Otros personajes saltan entre los siglos para participar de la trama. Así, doña Blanca de Torrenuño, dama de la reina de Castilla y amor del diabólico caballero; la dulce Graciela Rizzi, traída desde Calabria para ser sacrificada en el ritual nigromántico; Von Kunzel, geólogo alemán, obsesionado nada menos que con la cierva blanca de Sertorio; o, por último, el inspector Serrano al mando de los temidos agentes de la policía de Segovia (sic) que llegan en el momento final dispuestos a meter en chirona a todo lo que se mueva, ya sea humano o espectral.
La obra debió ser abundantemente leída en su tiempo, al menos en la zona de influencia, pues allí es un lugar común la existencia del tesoro templario, hasta tal punto que en los años 40, recién concluida la guerra, un capataz de los jardines del palacio de La Granja reclutó una cuadrilla de peones, y con picos y palas subió a la montaña a buscarlo. Nos los podemos imaginar agujereando los alrededores de las ruinas de Casarás, que todavía se pueden visitar en el lado segoviano del Guadarrama, a tiro de piedra del puerto de la Fuenfría.
Queremos terminar congratulándonos una vez más de que la editorial granjeña Ícaro, pequeña pero empeñosa, haya tomado el riesgo de volver a publicar esta novela. Hacía falta, porque verdaderamente no había manera de conseguir un ejemplar para regalar a ese amigo —buen lector, pero ajeno a los arcanos de la literatura segoviana— que sabemos nos lo agradecerá eternamente.
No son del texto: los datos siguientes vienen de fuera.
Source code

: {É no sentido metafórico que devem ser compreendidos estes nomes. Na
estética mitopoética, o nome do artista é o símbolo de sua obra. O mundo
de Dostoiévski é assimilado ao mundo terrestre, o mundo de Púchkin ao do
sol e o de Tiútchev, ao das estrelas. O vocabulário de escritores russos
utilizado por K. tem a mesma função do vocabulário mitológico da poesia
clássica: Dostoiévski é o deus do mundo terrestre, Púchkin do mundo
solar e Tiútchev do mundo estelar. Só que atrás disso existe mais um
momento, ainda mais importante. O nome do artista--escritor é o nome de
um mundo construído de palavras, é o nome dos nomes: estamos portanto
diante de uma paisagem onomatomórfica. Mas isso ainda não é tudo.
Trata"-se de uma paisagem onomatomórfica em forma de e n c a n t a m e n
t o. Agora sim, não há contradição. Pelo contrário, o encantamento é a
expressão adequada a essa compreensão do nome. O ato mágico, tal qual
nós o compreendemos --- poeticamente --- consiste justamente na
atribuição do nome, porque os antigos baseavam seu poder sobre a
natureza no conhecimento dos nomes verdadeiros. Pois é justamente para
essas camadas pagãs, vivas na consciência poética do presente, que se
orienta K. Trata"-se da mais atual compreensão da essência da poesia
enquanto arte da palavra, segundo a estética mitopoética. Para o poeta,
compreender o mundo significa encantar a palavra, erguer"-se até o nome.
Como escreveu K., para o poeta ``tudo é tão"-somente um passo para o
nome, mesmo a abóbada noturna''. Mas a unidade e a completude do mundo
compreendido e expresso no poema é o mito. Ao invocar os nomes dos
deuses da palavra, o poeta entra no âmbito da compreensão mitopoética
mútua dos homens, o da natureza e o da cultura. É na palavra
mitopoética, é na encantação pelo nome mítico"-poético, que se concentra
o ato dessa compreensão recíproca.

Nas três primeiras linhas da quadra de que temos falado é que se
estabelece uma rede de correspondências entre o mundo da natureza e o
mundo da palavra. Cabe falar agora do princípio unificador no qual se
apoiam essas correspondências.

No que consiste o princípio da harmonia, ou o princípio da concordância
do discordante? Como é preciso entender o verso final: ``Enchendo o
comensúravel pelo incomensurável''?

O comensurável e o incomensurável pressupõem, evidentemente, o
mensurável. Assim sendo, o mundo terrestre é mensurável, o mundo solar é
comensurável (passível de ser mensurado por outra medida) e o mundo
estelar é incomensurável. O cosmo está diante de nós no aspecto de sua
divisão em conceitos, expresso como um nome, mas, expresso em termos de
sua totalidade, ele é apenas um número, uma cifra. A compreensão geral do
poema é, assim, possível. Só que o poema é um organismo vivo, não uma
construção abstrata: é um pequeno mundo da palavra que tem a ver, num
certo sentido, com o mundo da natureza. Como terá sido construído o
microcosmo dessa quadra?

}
Y es que hasta no ha mucho tiempo, cuando a uno le entraba el ansia incontrolada de hacerse con un libro descatalogado -porque lo habías visto en casa de alguien, o leído al paso una referencia, o, peor aún, buscado sin éxito en las propias estanterías- tenía que encomendarse a San Viborada, patrón de los bibliófilos, y aguardar, con no mayor esperanza que de acertar una quiniela, a que apareciera en alguna de las librerías de viejo que soliera frecuentar.
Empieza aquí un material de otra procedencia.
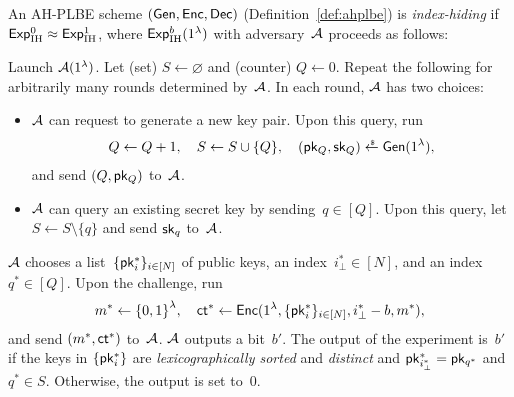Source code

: \begin{definition}\label{def:ahplbe-index-hiding}
An AH-PLBE scheme $({\smash{\mathsf{Gen}}},{\smash{\mathsf{Enc}}},{\smash{\mathsf{Dec}}})$ (Definition~\ref{def:ahplbe})
is \emph{index-hiding} if ${{\smash{\mathsf{Exp}}_{\textup{IH}}^{0}}\approx{\smash{\mathsf{Exp}}_{\textup{IH}}^{1}}}$,
where ${\smash{\mathsf{Exp}}_{\textup{IH}}^{b}}(1^\lambda)$ with adversary~${\mathcal{A}}$ proceeds as follows:
\begin{security}
Launch ${\mathcal{A}}(1^\lambda)$.
Let (set) ${S\gets\varnothing}$ and (counter) ${Q\gets 0}$.
Repeat the following for arbitrarily many rounds determined by~${\mathcal{A}}$.
In each round, ${\mathcal{A}}$ has two choices:
\begin{itemize}
\item ${\mathcal{A}}$ can request to generate a new key pair.
Upon this query, run
\begin{align*}
Q\gets Q+1,\quad
S\gets S\cup\{Q\},\quad
(\pk_Q,\sk_Q)\draws\Gen(1^\lambda),
\end{align*}
and send $(Q,{\smash{\mathsf{pk}}}_Q)$ to~${\mathcal{A}}$.
\item ${\mathcal{A}}$ can query an existing secret key by sending~${q\in[Q]}$.
Upon this query, let
${
S\gets S\setminus\{q\}
}$
and send ${\smash{\mathsf{sk}}}_q$ to~${\mathcal{A}}$.
\end{itemize}
${\mathcal{A}}$ chooses
a list~$\{{\smash{\mathsf{pk}}}_i^\ast\}_{i\in[N]}$ of public keys,
an index~${i_\bot^\ast\in[N]}$, and
an index~${q^\ast\in[Q]}$.
Upon the challenge, run
\begin{align*}
m^\ast\gets\bit^\lambda,\quad
\ct^\ast\gets\Enc(1^\lambda,\{\pk_i^\ast\}_{i\in[N]},i_\bot^\ast-b,m^\ast),
\end{align*}
and send $(m^\ast,{\smash{\mathsf{ct}}}^\ast)$ to~${\mathcal{A}}$.
${\mathcal{A}}$ outputs a bit~$b'$.
The output of the experiment is~$b'$ if
the keys in $\{{\smash{\mathsf{pk}}}_i^\ast\}$ are \emph{lexicographically sorted} and \emph{distinct} and
${\pk_{i_\bot^\ast}^\ast=\pk_{q^\ast}}$ and ${q^\ast\in S}$.
Otherwise, the output is set to~$0$.
\end{security}
\end{definition}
Pero he aquí que la tecnología ha venido en nuestro auxilio, y no lo decimos por ese cachivache presuntuoso conocido como e-Book. Gracias a Internet, un inmenso dispensario de millones de libros está a nuestra disposición día y noche, y basta con introducir autor o título para recibir en la pantalla variadas ofertas procedentes de múltiples lugares del mundo. Quien lo ha probado lo sabe: a las ciberlibrerías no hay petición que se les resista, y cualquier libro que se desee, está… menos La sombra blanca de Casarás. Por alguna razón misteriosa, este título no se encuentra, y las raras veces que se ha ofrecido alguno en la Red, ha sido adquirido a velocidad de vértigo. Cabe, pues, suponer la existencia de una fraternidad secreta de seguidores de Jesús de Aragón, que mantienen en la clandestinidad su recuerdo. A ellos sean dedicadas estas líneas con afecto y reconocimiento.